Interesting, but here are a couple of random thoughts. I don't see how the even more vague "...often treated as if it were a number" can have any more meaning than the cliché. While I have found the cliché to be pedagogically useful at times, I do agree that it is not well enough specified to be considered as a meta-theorem. When infinity is used in the context of the extended reals or any one-point compactification, it is the symbol and not the concept which is being used. If it takes on any numerical aspects, it is because it is defined to have them, they are not intrinsic. The only property that is implied by the use of this symbol, and the one that makes this a natural choice, is its lack of membership in the set being extended.

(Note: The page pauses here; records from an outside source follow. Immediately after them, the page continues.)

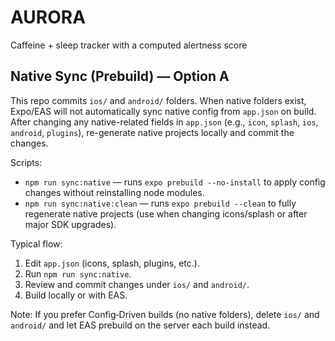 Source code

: # AURORA

Caffeine + sleep tracker with a computed alertness score

## Native Sync (Prebuild) — Option A

This repo commits `ios/` and `android/` folders. When native folders exist, Expo/EAS will not automatically sync native config from `app.json` on build. After changing any native-related fields in `app.json` (e.g., `icon`, `splash`, `ios`, `android`, `plugins`), re-generate native projects locally and commit the changes.

Scripts:

- `npm run sync:native` — runs `expo prebuild --no-install` to apply config changes without reinstalling node modules.
- `npm run sync:native:clean` — runs `expo prebuild --clean` to fully regenerate native projects (use when changing icons/splash or after major SDK upgrades).

Typical flow:

1. Edit `app.json` (icons, splash, plugins, etc.).
2. Run `npm run sync:native`.
3. Review and commit changes under `ios/` and `android/`.
4. Build locally or with EAS.

Note: If you prefer Config‑Driven builds (no native folders), delete `ios/` and `android/` and let EAS prebuild on the server each build instead.
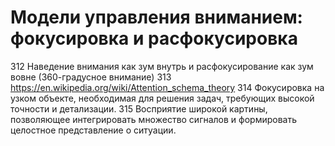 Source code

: # Модели управления вниманием: фокусировка и расфокусировка

312 Наведение внимания как зум внутрь и расфокусирование как зум вовне (360-градусное внимание)
313 https://en.wikipedia.org/wiki/Attention_schema_theory
314 Фокусировка на узком объекте, необходимая для решения задач, требующих высокой точности и детализации.
315 Восприятие широкой картины, позволяющее интегрировать множество сигналов и формировать целостное представление о ситуации.
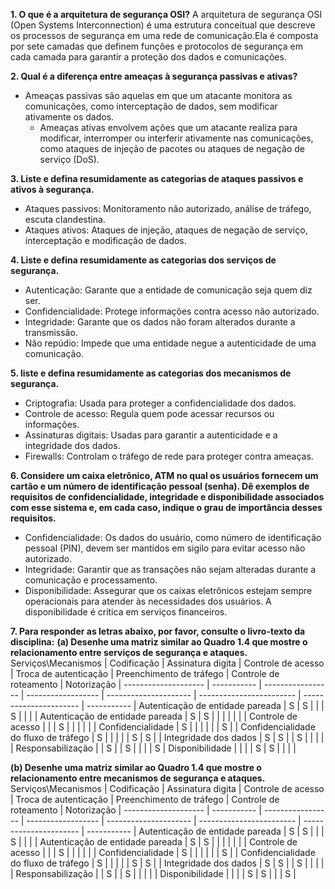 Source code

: **1. O que é a arquitetura de segurança OSI?**
A arquitetura de segurança OSI (Open Systems Interconnection) é uma estrutura conceitual que descreve os processos de segurança em uma rede de comunicação.Ela é composta por sete camadas que definem funções e protocolos de segurança em cada camada para garantir a proteção dos dados e comunicações.

**2. Qual é a diferença entre ameaças à segurança passivas e ativas?**
- Ameaças passivas são aquelas em que um atacante monitora as comunicações, como interceptação de dados, sem modificar ativamente os dados.
   - Ameaças ativas envolvem ações que um atacante realiza para modificar, interromper ou interferir ativamente nas comunicações, como ataques de injeção de pacotes ou ataques de negação de serviço (DoS).

**3. Liste e defina resumidamente as categorias de ataques passivos e ativos à segurança.**
   - Ataques passivos: Monitoramento não autorizado, análise de tráfego, escuta clandestina.
   - Ataques ativos: Ataques de injeção, ataques de negação de serviço, interceptação e modificação de dados.

**4. Liste e defina resumidamente as categorias dos serviços de segurança.**
   - Autenticação: Garante que a entidade de comunicação seja quem diz ser.
   - Confidencialidade: Protege informações contra acesso não autorizado.
   - Integridade: Garante que os dados não foram alterados durante a transmissão.
   - Não repúdio: Impede que uma entidade negue a autenticidade de uma comunicação.

**5. liste e defina resumidamente as categorias dos mecanismos de segurança.**
   - Criptografia: Usada para proteger a confidencialidade dos dados.
   - Controle de acesso: Regula quem pode acessar recursos ou informações.
   - Assinaturas digitais: Usadas para garantir a autenticidade e a integridade dos dados.
   - Firewalls: Controlam o tráfego de rede para proteger contra ameaças.

**6. Considere um caixa eletrônico, ATM no qual os usuários fornecem um cartão e um número de identificação pessoal (senha). Dê exemplos de requisitos de confidencialidade, integridade e disponibilidade associados com esse sistema e, em cada caso, indique o grau de importância desses requisitos.**
   - Confidencialidade: Os dados do usuário, como número de identificação pessoal (PIN), devem ser mantidos em sigilo para evitar acesso não autorizado.
   - Integridade: Garantir que as transações não sejam alteradas durante a comunicação e processamento.
   - Disponibilidade: Assegurar que os caixas eletrônicos estejam sempre operacionais para atender às necessidades dos usuários. A disponibilidade é crítica em serviços financeiros.

**7. Para responder as letras abaixo, por favor, consulte o livro-texto da disciplina:**
**(a) Desenhe uma matriz similar ao Quadro 1.4 que mostre o relacionamento entre serviços de segurança e ataques.**
Serviços\Mecanismos  | Codificação | Assinatura digita | Controle de acesso | Troca de autenticação | Preenchimento de tráfego | Controle de roteamento | Notorização |
-------------------- | ----------- | ----------------- | ------------------ | --------------------- | ------------------------ | ---------------------- |
----------- |
Autenticação de entidade pareada | S | S |  |  | S |  |  |  |
Autenticação de entidade pareada | S | S |  |  |  |  |  |  |
Controle de acesso |  |  | S |  |  |  |  |  |
Confidencialidade | S |  |  |  |  |  | S |  |
Confidencialidade do fluxo de tráfego | S |  |  |  |  | S | S |  |
Integridade dos dados | S | S |  | S |  |  |  |  |
Responsabilização |  | S |  | S |  |  |  | S |
Disponibilidade |  |  |  | S | S |  |  |  |

**(b) Desenhe uma matriz similar ao Quadro 1.4 que mostre o relacionamento entre mecanismos de segurança e ataques.**
Serviços\Mecanismos  | Codificação | Assinatura digita | Controle de acesso | Troca de autenticação | Preenchimento de tráfego | Controle de roteamento | Notorização |
-------------------- | ----------- | ----------------- | ------------------ | --------------------- | ------------------------ | ---------------------- |
----------- |
Autenticação de entidade pareada | S | S |  |  | S |  |  |  |
Autenticação de entidade pareada | S | S |  |  |  |  |  |  |
Controle de acesso |  |  | S |  |  |  |  |  |
Confidencialidade | S |  |  |  |  |  | S |  |
Confidencialidade do fluxo de tráfego | S |  |  |  |  | S | S |  |
Integridade dos dados | S | S |  | S |  |  |  |  |
Responsabilização |  | S |  | S |  |  |  |  |
Disponibilidade |  |  |  | S | S |  |  | S | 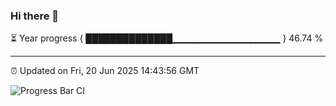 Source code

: ### Hi there 👋

⏳ Year progress { ██████████████▁▁▁▁▁▁▁▁▁▁▁▁▁▁▁▁ } 46.74 %

---

⏰ Updated on Fri, 20 Jun 2025 14:43:56 GMT

![Progress Bar CI](https://github.com/IshwaranRudhara/GIT-ACTION/workflows/Progress%20Bar%20CI/badge.svg)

Note that I am not arguing against the existence of infinite numerical things (hyperreals, infinite cardinals or ordinals, etc.). These things have numerical qualities because of their definitions, not because of their trans-finite nature. Also, the projective geometer's "points and lines at infinity" have no numerical connotation at all, so "often" would have to exclude geometric and topological uses. Not surprisingly, I find the sentence I removed as both inaccurate and misleading and I think we are doing a dis-service to the readers who come to this page looking for clarification of their own confused views of infinity. I'll put my thoughts on how I'd like to fix the article on its talk page. Bill Cherowitzo (talk) 18:52, 20 December 2013 (UTC)

Hmm, no, I don't really agree with your take on the extended reals. It's not just a symbol. It's an (extended) "number" bigger than any finite number. That's conceptually infinity. --Trovatore (talk) 19:23, 20 December 2013 (UTC)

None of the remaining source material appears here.